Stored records

--- START ---

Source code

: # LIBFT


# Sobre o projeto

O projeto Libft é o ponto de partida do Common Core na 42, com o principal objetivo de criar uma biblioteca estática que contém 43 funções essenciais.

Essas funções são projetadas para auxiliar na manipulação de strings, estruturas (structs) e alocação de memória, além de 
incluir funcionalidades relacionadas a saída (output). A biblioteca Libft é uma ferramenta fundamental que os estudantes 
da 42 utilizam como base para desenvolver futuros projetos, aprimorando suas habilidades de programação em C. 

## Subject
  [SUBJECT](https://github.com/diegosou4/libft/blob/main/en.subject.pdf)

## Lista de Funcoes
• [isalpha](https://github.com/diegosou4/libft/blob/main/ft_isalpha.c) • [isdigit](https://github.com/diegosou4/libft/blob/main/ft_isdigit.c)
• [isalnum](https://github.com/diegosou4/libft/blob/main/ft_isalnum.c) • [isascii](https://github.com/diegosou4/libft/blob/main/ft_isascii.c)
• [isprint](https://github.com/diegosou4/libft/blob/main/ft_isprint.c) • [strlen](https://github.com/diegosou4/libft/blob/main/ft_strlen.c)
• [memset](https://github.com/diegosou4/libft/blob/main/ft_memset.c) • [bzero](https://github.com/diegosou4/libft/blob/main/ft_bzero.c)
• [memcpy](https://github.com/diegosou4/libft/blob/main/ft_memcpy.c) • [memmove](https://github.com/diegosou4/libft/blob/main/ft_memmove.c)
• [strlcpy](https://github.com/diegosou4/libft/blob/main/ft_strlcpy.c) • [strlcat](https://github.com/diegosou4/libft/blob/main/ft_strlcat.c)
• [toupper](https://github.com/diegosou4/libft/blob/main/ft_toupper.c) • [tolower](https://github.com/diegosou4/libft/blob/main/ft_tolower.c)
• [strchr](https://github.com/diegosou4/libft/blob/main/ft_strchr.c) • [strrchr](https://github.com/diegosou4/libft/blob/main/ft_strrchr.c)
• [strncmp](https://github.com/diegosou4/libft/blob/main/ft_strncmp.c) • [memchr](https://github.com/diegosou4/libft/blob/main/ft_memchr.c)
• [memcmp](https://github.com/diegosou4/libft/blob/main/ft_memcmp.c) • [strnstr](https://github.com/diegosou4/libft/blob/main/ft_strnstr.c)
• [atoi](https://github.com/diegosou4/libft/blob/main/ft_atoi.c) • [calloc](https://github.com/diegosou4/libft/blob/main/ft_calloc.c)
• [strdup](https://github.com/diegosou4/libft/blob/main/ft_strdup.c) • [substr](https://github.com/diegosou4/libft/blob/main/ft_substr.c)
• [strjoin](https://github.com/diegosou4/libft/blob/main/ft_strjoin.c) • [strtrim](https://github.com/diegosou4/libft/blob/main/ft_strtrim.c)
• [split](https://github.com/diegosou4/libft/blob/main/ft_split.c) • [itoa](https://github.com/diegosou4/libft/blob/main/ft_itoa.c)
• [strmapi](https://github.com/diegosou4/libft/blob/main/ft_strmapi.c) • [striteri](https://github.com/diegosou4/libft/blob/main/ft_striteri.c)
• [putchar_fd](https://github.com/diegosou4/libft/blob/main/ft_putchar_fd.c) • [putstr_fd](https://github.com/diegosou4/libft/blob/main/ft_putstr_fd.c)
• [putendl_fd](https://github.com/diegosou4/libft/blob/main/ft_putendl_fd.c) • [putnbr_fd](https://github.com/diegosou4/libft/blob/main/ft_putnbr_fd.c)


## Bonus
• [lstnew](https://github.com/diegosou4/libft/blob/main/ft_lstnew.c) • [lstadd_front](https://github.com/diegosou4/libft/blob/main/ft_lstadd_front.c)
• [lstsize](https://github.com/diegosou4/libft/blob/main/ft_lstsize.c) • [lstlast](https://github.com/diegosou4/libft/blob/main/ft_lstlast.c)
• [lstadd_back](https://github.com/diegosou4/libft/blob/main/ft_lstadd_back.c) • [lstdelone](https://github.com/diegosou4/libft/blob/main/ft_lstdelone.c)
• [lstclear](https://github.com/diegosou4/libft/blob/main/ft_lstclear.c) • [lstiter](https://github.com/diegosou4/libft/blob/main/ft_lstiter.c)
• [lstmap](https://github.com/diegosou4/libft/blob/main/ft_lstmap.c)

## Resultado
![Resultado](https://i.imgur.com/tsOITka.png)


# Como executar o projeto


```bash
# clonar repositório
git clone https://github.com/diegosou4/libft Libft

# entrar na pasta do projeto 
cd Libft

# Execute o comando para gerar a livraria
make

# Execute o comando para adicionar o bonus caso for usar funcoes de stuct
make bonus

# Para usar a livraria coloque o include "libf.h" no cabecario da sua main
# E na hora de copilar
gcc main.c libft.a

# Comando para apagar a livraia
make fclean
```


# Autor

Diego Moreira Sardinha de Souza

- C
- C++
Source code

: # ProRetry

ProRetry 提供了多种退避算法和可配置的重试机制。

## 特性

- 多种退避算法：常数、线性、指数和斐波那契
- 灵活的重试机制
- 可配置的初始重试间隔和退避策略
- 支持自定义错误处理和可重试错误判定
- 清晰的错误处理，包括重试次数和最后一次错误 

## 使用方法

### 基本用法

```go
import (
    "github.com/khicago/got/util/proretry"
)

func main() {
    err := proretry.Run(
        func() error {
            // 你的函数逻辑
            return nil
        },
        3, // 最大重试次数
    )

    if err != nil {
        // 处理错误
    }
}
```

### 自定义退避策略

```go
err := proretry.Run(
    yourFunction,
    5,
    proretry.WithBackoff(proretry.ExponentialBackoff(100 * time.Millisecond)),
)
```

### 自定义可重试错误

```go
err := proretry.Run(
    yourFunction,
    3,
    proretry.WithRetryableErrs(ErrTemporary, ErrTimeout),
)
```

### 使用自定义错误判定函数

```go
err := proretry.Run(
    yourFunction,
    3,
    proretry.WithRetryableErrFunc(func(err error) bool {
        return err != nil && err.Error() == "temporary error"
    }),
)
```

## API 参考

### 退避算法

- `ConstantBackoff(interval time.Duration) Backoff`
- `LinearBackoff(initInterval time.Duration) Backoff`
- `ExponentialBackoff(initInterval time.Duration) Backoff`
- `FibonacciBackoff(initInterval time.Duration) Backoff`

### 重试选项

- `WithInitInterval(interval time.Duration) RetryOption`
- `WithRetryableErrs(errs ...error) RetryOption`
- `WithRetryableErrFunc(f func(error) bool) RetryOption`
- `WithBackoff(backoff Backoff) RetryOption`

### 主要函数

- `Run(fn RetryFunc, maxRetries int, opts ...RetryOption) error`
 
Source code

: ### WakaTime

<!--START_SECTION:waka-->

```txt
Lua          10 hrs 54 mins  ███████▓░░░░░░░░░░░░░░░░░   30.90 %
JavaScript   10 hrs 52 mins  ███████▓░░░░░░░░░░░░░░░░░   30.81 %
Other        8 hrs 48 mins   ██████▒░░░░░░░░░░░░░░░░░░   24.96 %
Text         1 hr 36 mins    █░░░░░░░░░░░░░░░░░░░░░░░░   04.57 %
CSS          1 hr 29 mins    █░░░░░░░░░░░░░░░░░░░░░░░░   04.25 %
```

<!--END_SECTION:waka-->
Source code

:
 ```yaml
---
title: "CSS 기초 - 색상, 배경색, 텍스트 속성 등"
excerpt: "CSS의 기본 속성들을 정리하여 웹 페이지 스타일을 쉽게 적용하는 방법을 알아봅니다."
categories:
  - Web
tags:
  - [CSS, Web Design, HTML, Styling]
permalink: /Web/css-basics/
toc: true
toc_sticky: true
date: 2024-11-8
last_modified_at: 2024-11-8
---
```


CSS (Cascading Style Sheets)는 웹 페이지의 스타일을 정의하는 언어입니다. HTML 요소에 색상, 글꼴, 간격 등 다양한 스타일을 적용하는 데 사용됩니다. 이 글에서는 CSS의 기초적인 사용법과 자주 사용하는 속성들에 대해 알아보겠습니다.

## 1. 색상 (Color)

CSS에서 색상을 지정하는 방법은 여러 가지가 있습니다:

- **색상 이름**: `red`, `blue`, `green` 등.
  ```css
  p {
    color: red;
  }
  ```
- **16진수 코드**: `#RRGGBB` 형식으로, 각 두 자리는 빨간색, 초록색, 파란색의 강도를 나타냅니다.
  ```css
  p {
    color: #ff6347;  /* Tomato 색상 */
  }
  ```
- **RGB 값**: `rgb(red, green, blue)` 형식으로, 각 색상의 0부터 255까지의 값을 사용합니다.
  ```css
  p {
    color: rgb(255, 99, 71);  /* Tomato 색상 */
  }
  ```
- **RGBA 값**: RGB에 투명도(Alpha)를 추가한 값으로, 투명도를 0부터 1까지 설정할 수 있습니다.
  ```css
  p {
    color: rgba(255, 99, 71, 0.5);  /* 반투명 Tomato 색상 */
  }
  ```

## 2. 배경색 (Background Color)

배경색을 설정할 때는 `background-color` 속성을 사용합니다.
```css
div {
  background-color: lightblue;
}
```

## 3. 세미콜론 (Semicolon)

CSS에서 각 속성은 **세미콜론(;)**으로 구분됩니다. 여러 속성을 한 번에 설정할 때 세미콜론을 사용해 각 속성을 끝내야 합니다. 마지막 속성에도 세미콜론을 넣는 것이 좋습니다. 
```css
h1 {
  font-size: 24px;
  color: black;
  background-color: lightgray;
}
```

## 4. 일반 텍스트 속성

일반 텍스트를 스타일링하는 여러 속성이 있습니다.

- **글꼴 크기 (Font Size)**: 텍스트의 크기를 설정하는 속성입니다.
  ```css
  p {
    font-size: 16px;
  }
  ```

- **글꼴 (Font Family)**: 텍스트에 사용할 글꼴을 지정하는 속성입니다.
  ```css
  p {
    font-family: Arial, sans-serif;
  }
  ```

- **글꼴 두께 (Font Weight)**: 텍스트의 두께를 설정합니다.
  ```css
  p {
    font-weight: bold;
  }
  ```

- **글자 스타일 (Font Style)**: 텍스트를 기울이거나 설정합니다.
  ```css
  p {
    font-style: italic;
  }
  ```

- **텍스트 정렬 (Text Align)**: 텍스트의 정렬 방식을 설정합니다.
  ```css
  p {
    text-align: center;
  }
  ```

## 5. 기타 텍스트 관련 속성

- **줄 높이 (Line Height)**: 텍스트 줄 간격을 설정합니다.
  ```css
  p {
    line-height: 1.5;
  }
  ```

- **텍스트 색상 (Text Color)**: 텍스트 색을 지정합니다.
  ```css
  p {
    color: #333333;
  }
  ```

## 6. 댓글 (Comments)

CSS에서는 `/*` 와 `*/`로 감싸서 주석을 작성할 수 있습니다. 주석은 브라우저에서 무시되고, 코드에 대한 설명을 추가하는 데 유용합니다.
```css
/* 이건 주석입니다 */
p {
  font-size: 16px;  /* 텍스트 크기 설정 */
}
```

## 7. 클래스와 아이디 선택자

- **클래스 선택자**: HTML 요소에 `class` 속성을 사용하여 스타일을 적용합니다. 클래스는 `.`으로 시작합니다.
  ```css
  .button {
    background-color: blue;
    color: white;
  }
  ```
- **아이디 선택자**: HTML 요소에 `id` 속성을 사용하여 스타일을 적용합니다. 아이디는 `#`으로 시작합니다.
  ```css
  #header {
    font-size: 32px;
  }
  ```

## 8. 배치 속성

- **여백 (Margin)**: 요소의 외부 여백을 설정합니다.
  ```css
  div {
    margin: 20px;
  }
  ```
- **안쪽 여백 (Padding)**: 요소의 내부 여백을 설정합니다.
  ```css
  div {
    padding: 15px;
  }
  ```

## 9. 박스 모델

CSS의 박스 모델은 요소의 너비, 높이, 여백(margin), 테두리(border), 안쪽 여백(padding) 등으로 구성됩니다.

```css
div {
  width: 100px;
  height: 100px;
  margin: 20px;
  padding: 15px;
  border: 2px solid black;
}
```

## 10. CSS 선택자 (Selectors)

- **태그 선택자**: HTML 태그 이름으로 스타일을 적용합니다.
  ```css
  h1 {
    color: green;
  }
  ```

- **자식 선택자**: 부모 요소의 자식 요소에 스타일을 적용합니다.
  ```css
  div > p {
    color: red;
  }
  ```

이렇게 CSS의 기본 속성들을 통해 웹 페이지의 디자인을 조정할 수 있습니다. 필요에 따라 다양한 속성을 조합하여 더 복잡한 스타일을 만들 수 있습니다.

--- END ---

Task brief:
Every line above in which the word "시작합니다" occurs needs to be copied.

Answer box:
- **클래스 선택자**: HTML 요소에 `class` 속성을 사용하여 스타일을 적용합니다. 클래스는 `.`으로 시작합니다.
- **아이디 선택자**: HTML 요소에 `id` 속성을 사용하여 스타일을 적용합니다. 아이디는 `#`으로 시작합니다.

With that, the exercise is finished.